Le metteur en scène prévient : «“Notre” Venise sera visible en costumes stylisés mais fidèles à l’époque des faits, puisque ceux-ci sont historiques. La scénographie sera centrée symboliquement sur une sculpture du visage de Francesco Foscari, un visage de marbre à l’image du cœur de ce doge, un visage qui devient prison, salle du trône et qui, à la fin, sera une ruine qui s’enfoncera dans une eau pourrie et boueuse, dans une vase qui est non seulement physiologique mais aussi existentielle, afin de souligner l’effondrement politique et familial du protagoniste. Le Conseil des Dix se déplacera à l’intérieur de cette immense tête sculptée comme des vers dans une pomme pourrie.»

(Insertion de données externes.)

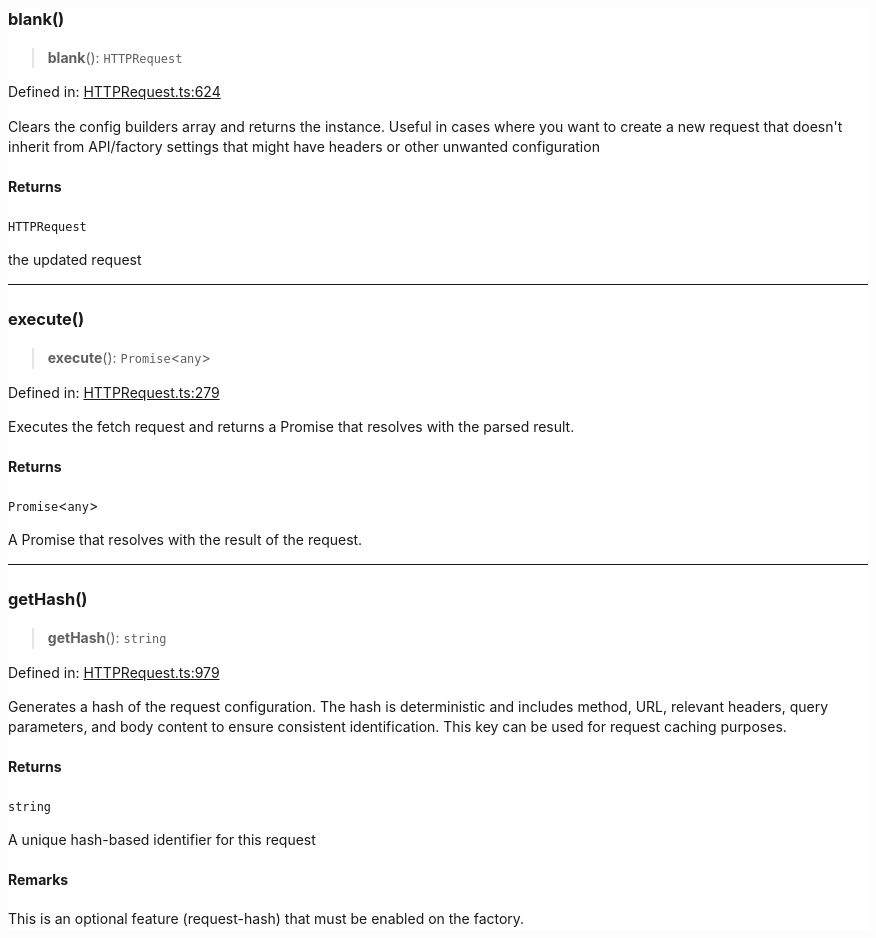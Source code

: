 ### blank()

> **blank**(): `HTTPRequest`

Defined in: [HTTPRequest.ts:624](https://github.com/cleverplatypus/apihive-core/blob/41e3c1cea55590dc03062ff0c7aaa365f3b52362/src/HTTPRequest.ts#L624)

Clears the config builders array and returns the instance.
Useful in cases where you want to create a new request that doesn't inherit
from API/factory settings that might have headers or other unwanted configuration

#### Returns

`HTTPRequest`

the updated request

***

### execute()

> **execute**(): `Promise`\<`any`\>

Defined in: [HTTPRequest.ts:279](https://github.com/cleverplatypus/apihive-core/blob/41e3c1cea55590dc03062ff0c7aaa365f3b52362/src/HTTPRequest.ts#L279)

Executes the fetch request and returns a Promise that resolves with the parsed result.

#### Returns

`Promise`\<`any`\>

A Promise that resolves with the result of the request.

***

### getHash()

> **getHash**(): `string`

Defined in: [HTTPRequest.ts:979](https://github.com/cleverplatypus/apihive-core/blob/41e3c1cea55590dc03062ff0c7aaa365f3b52362/src/HTTPRequest.ts#L979)

Generates a hash of the request configuration.
The hash is deterministic and includes method, URL, relevant headers,
query parameters, and body content to ensure consistent identification.
This key can be used for request caching purposes.

#### Returns

`string`

A unique hash-based identifier for this request

#### Remarks

This is an optional feature (request-hash) that must be enabled on the factory.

Stefano Vizioli précise : «Ici, il me semble très intéressant de souligner le rapport beau-père/belle-fille, assez rare chez ce compositeur, car c’est finalement entre Lucrezia et Francesco que se joue la partie émotionnelle la plus importante de cette partition. Lucrezia n’a pas peur de défier son beau-père, elle possède la fierté d’une Contarini, elle est fille de doge. Elle ne craint pas d’exposer ses propres enfants dans la grande scène du Jugement du deuxième acte, espérant que les petits enfants pourront adoucir l’apparente dureté de leur grand-père. N’oublions pas combien cette scène a fait l’objet d’œuvres picturales, signées Delacroix et Hayez, d’une grande force dramatique, visuelle et émotionnelle», termine le metteur en scène.
Jérôme Gac
Du 16 au 25 mai, au Théâtre du Capitole, place du Capitole, Toulouse.
Tél. 05 61 63 13 13.
Introduction au spectacle, avant la représentation, 19h00.
Conférence : «Verdi et les années de galère», par Michel Lehmann (musicologue), jeudi 15 mai, 18h00, au Théâtre du Capitole (entrée libre).
«Un thé à l’opéra» : Rencontre animée par Michel Lehmann, samedi 17 mai, 16h30, au Théâtre du Capitole (entrée libre).